Say how many lines below contain the word "frac". The number is the entire reply.

▬▬▬

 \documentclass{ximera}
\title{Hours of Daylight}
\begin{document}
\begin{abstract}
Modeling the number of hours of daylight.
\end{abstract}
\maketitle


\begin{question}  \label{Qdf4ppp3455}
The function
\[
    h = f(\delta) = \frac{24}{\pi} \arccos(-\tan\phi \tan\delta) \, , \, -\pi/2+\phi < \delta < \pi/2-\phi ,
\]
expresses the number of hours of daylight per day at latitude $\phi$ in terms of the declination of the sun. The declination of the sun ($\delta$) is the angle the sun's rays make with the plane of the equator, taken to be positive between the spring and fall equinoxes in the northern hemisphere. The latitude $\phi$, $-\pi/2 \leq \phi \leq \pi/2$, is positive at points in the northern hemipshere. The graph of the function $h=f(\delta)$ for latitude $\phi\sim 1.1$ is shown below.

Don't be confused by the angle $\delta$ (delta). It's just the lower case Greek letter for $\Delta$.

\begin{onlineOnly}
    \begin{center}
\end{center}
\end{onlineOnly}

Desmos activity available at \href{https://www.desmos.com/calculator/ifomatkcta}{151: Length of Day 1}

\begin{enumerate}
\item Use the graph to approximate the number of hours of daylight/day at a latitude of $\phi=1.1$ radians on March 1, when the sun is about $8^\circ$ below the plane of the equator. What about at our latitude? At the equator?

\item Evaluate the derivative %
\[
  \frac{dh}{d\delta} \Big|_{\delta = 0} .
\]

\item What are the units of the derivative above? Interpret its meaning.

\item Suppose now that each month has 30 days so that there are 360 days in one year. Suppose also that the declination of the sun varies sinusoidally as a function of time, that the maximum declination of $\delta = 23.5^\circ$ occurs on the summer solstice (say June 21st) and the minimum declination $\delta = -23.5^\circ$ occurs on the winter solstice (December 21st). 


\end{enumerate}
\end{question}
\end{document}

▬▬▬

▶ **Answer to this task**:
2